Now, from my experience, I will give ya some advice...

1. Go and visit the area first. You said you saw Denver - I like Denver, too...but you didnt say anything about KC. Go spend a weekend or a few days up there and see how ya like it. I am sure you can even find a lot about it on the internet.

2. I dont know what you do for a living or how martketable you think you are, but always keep in mind there is someone more qualified than you when applying for jobs in large areas. Be prepared to sell yourself. Have a game plan going into interviews. Look for job fairs.

3. If at all possible, have a job lined up before moving there. Most businesses will respect the two week notice thing - if they dont, then they probably arent worth working for. Look on the internet, then do some research on the companies that look promising. Post your resume on Monster.com and other websites like that.

4. If your buddy gets up there, gets a place with the idea of you and him splitting it and you are wanting to go, then do it! BUT....have some money saved up first - at least enough to get you through a couple months with no pay check. Never rely on credit cards to take care of ya. I learned that the hard way...but was able to battle out of it and now things are great, but it did take a few years.
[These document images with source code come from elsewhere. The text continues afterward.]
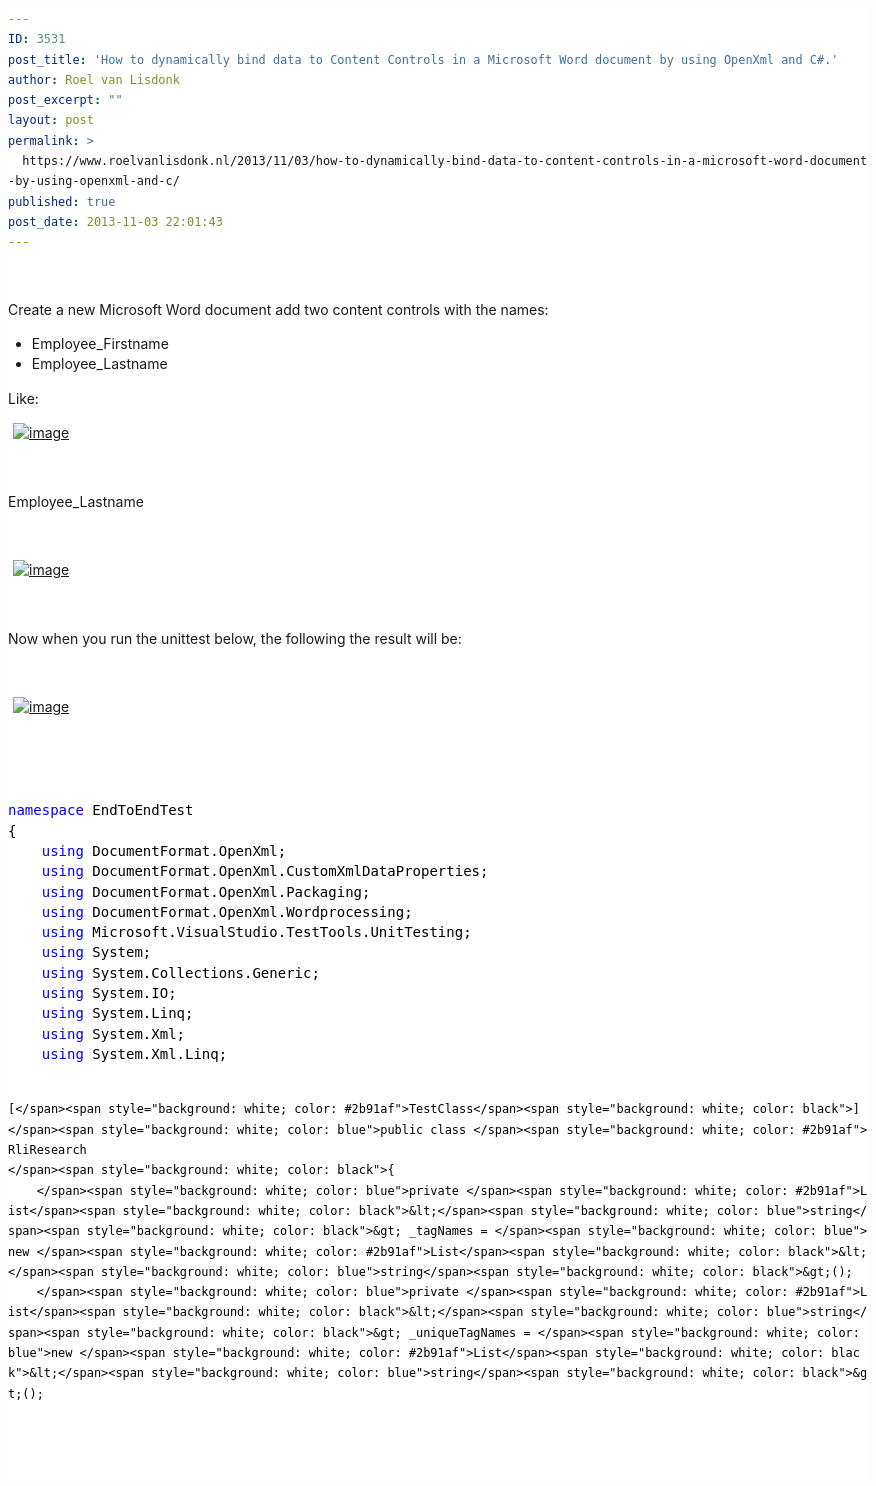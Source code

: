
 ```yaml
---
ID: 3531
post_title: 'How to dynamically bind data to Content Controls in a Microsoft Word document by using OpenXml and C#.'
author: Roel van Lisdonk
post_excerpt: ""
layout: post
permalink: >
  https://www.roelvanlisdonk.nl/2013/11/03/how-to-dynamically-bind-data-to-content-controls-in-a-microsoft-word-document-by-using-openxml-and-c/
published: true
post_date: 2013-11-03 22:01:43
---
```

<p>&#160;</p>  <p>Create a new Microsoft Word document add two content controls with the names:</p>  <ul>   <li>Employee_Firstname</li>    <li>Employee_Lastname </li> </ul>  <p>Like:</p>  <p><a href="http://www.roelvanlisdonk.nl/wp-content/uploads/2013/11/image.png" rel="lightbox"><img title="image" style="border-top: 0px; border-right: 0px; background-image: none; border-bottom: 0px; padding-top: 0px; padding-left: 0px; margin: 0px 5px; border-left: 0px; display: inline; padding-right: 0px" border="0" alt="image" src="http://www.roelvanlisdonk.nl/wp-content/uploads/2013/11/image_thumb.png" width="580" height="330" /></a></p>  <p>&#160;</p>  <p>Employee_Lastname</p>  <p>&#160;</p>  <p><a href="http://www.roelvanlisdonk.nl/wp-content/uploads/2013/11/image1.png" rel="lightbox"><img title="image" style="border-top: 0px; border-right: 0px; background-image: none; border-bottom: 0px; padding-top: 0px; padding-left: 0px; margin: 0px 5px; border-left: 0px; display: inline; padding-right: 0px" border="0" alt="image" src="http://www.roelvanlisdonk.nl/wp-content/uploads/2013/11/image_thumb1.png" width="580" height="326" /></a></p>  <p>&#160;</p>  <p>Now when you run the unittest below, the following the result will be:</p>  <p>&#160;</p>  <p><a href="http://www.roelvanlisdonk.nl/wp-content/uploads/2013/11/image2.png" rel="lightbox"><img title="image" style="border-top: 0px; border-right: 0px; background-image: none; border-bottom: 0px; padding-top: 0px; padding-left: 0px; margin: 0px 5px; border-left: 0px; display: inline; padding-right: 0px" border="0" alt="image" src="http://www.roelvanlisdonk.nl/wp-content/uploads/2013/11/image_thumb2.png" width="244" height="188" /></a></p>  <p>&#160;</p>  <p>&#160;</p>  <pre class="code"><span style="background: white; color: blue">namespace </span><span style="background: white; color: black">EndToEndTest
{
    </span><span style="background: white; color: blue">using </span><span style="background: white; color: black">DocumentFormat.OpenXml;
    </span><span style="background: white; color: blue">using </span><span style="background: white; color: black">DocumentFormat.OpenXml.CustomXmlDataProperties;
    </span><span style="background: white; color: blue">using </span><span style="background: white; color: black">DocumentFormat.OpenXml.Packaging;
    </span><span style="background: white; color: blue">using </span><span style="background: white; color: black">DocumentFormat.OpenXml.Wordprocessing;
    </span><span style="background: white; color: blue">using </span><span style="background: white; color: black">Microsoft.VisualStudio.TestTools.UnitTesting;
    </span><span style="background: white; color: blue">using </span><span style="background: white; color: black">System;
    </span><span style="background: white; color: blue">using </span><span style="background: white; color: black">System.Collections.Generic;
    </span><span style="background: white; color: blue">using </span><span style="background: white; color: black">System.IO;
    </span><span style="background: white; color: blue">using </span><span style="background: white; color: black">System.Linq;
    </span><span style="background: white; color: blue">using </span><span style="background: white; color: black">System.Xml;
    </span><span style="background: white; color: blue">using </span><span style="background: white; color: black">System.Xml.Linq;

    [</span><span style="background: white; color: #2b91af">TestClass</span><span style="background: white; color: black">]
    </span><span style="background: white; color: blue">public class </span><span style="background: white; color: #2b91af">RliResearch
    </span><span style="background: white; color: black">{
        </span><span style="background: white; color: blue">private </span><span style="background: white; color: #2b91af">List</span><span style="background: white; color: black">&lt;</span><span style="background: white; color: blue">string</span><span style="background: white; color: black">&gt; _tagNames = </span><span style="background: white; color: blue">new </span><span style="background: white; color: #2b91af">List</span><span style="background: white; color: black">&lt;</span><span style="background: white; color: blue">string</span><span style="background: white; color: black">&gt;();
        </span><span style="background: white; color: blue">private </span><span style="background: white; color: #2b91af">List</span><span style="background: white; color: black">&lt;</span><span style="background: white; color: blue">string</span><span style="background: white; color: black">&gt; _uniqueTagNames = </span><span style="background: white; color: blue">new </span><span style="background: white; color: #2b91af">List</span><span style="background: white; color: black">&lt;</span><span style="background: white; color: blue">string</span><span style="background: white; color: black">&gt;();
5. Try not to settle on a job. When I moved to Dallas, there was nothing I wanted more than to work in radio - course, that was a big dream for anyone in radio, working in a major market like Dallas/FtWorth. I sent out a few resumes, went on a couple interviews, but didnt get hired, or didnt get offered a full time position. So, after my savigs almost was gone, and my credit cards almost max'ed out, I went to work in retail. Not a bad job, made ok money, but wasnt what I wanted to be doing. The problem is, when you are into the 40 hour weeks, you never seem to have time to get back in the swing looking for the career you really want. So, if you can, get to the major city and just job hunt til ya get what ya want.

6. One last note...wherever you are working and/or living, try to have them be somewhat close to each other. This is just my own personal opinion. I know it sure got old for me driving 30 minutes to work every day, and an hour home because of rush hour. your 8 hour day just became 10 because of the commute! But, this is also one of the "charms" of big city living.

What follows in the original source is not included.